Quem nunca passou por uma
universidade não tem a mente suficientemente preparada para ter uma abrangência
ampla e global do mundo, compreender as “leis” que o regem. Destes, que
passaram pela universidade, uns usam o conhecimento adquirido de forma
extremada em seu favor, não se importando se suas ações ajudam a melhorá-lo ou
a afundá-lo ainda mais. Não têm o conceito da perenidade das civilizações, de
seus enredos. Outros olham o mundo de forma oposta e, desde organizações de
beneficência até instituições religiosas vão sofrendo a dor de se opor àqueles.
Outros ainda, desanimados, com diploma válido, catam alimentos em latas de lixo
para permanecerem vivos por mais alguns inconstantes dias, esperando a morte
verdadeira chegar, porque a social já faleceu há muito tempo.
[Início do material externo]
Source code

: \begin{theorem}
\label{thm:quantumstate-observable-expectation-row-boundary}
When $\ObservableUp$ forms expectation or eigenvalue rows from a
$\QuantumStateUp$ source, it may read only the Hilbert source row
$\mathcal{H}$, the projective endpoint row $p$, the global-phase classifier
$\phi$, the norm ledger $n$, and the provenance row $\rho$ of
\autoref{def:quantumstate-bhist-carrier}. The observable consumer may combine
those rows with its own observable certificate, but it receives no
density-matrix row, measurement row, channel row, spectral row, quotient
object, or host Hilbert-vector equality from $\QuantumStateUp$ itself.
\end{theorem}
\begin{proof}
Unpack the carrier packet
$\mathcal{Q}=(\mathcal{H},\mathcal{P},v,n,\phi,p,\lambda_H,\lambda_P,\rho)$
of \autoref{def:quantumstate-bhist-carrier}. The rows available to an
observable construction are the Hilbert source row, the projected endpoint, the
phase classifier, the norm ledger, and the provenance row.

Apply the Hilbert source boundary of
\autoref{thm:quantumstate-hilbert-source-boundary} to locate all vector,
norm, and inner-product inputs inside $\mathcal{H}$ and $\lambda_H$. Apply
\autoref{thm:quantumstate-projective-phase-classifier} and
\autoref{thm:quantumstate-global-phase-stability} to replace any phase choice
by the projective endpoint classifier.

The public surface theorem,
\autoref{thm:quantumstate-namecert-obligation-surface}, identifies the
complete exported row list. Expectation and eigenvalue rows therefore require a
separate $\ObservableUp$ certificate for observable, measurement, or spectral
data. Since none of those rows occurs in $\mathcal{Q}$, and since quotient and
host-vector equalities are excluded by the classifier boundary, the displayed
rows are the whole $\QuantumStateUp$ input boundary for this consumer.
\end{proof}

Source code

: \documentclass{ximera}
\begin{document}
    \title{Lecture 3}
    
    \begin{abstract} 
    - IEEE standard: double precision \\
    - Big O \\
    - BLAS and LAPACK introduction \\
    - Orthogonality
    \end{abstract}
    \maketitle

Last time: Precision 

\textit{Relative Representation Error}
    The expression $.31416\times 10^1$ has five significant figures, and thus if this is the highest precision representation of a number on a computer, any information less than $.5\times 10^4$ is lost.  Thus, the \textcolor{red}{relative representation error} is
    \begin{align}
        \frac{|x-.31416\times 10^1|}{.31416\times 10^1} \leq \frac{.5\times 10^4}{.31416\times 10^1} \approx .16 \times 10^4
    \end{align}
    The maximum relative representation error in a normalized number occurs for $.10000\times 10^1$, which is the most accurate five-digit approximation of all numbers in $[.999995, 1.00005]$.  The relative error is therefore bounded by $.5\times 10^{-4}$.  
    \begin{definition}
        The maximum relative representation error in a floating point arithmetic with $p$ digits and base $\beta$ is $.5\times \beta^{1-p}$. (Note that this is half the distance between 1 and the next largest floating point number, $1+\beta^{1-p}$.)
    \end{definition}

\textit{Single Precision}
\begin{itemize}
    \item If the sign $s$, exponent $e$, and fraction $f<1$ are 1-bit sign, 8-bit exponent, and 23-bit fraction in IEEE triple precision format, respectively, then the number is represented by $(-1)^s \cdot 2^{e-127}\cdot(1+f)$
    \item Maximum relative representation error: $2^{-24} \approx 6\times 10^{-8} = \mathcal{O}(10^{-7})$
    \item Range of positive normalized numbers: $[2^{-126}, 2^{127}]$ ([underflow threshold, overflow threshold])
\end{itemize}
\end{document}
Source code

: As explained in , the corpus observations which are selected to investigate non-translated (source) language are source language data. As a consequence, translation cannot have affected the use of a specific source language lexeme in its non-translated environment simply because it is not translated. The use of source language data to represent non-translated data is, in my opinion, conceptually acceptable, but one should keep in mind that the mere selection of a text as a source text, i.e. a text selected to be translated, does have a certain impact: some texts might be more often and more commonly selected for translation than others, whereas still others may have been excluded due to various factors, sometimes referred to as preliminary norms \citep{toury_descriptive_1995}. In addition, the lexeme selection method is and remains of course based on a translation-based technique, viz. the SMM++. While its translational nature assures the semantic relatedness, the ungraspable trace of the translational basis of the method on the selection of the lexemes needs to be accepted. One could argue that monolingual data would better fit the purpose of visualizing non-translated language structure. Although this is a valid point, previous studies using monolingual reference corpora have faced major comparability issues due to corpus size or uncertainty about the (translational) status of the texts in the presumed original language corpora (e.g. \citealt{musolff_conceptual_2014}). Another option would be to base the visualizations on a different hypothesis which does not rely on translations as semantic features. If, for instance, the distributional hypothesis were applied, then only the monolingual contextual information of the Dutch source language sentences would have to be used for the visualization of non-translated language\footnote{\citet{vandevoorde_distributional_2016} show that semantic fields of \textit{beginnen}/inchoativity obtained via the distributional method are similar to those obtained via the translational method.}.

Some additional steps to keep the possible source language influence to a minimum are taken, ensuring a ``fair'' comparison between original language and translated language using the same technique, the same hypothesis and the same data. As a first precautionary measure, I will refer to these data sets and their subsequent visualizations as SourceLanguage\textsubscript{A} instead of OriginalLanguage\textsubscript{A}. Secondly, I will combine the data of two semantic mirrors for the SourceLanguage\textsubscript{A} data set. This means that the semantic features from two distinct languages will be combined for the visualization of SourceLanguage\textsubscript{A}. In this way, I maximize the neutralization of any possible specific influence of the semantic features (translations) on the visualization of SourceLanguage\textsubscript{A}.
Dos que não freqüentaram as
universidades, tendo ou não um diploma comprado, ajudado, compartido, muitos
entendem perfeitamente o mundo que os cerca, mas se podem encaixar
perfeitamente nas classificações do primeiro parágrafo, daqueles que
freqüentaram e universidades e ganharam com mérito seu válido diploma. A
diferença entre uns e outros é o conhecimento. O conhecimento geral e o de
causa própria.
Mas para entender o mundo de
forma global e ampla, é preciso subir num balão, tão alto, que se veja a Terra
girar e todos os países do mundo nos passem pelos olhos, pelos ouvidos, pelo
entendimento. Vamos lá? A viagem é completamente grátis.
- A
partida
Na partida está a família e
os amigos e ou uns ou outros. Entre frases de despedida para a viagem, ouvem-se
as mais dispares que chegam a parecer não fazer muito sentido, como por
exemplo, para se tirar fotos lá de cima, para se ter cuidado, para nos
agasalharmos. Uma tia ou uma amiga nos diz que podemos ficar descansados porque
cuidarão do cachorro, que aquela conta do Banco será paga e que depois lhe
reembolsaremos. Que o chefe do escritório mandou lembranças. Que a mídia nos
pagará uns trocados pelas fotos. Que o aeroporto mais próximo já está avisado
que o balão irá partir em seguida. É um mundo pequeno, limitado, tão ínfimo que
se não fosse pela mídia, ninguém saberia da partida do balão nem quem ia a
bordo. Nesse mundo pequeno, notícia só é divulgada, e de primeira página, se a
bordo estivessem o presidente da república, ou a presidenta do Republico, se
falássemos de “governo”. E ao dizer isto, todos em volta, assistindo à partida
ririam muito, com o melhor bom humor, das cretinices alheias.
- Subindo
em baixo nível.
Subindo a baixo nível ou em
baixo nível, podemos ver casas, cidades, campos, lavouras, reservas índias,
fábricas, estradas, barragens, postos de saúde, estabelecimentos de ensino, e
se estivermos perto, a cidade de Brasília e o Congresso, mas não os corredores
do Congresso, porque são escuros, cobertos, tapados, e lá existe uma fauna
muito especial sem qualquer representante do povo. Chamam a essa fauna de
lobistas, mas o nome verdadeiro deveria ser o de conspiradores, “maracutaios”, “conluistas”.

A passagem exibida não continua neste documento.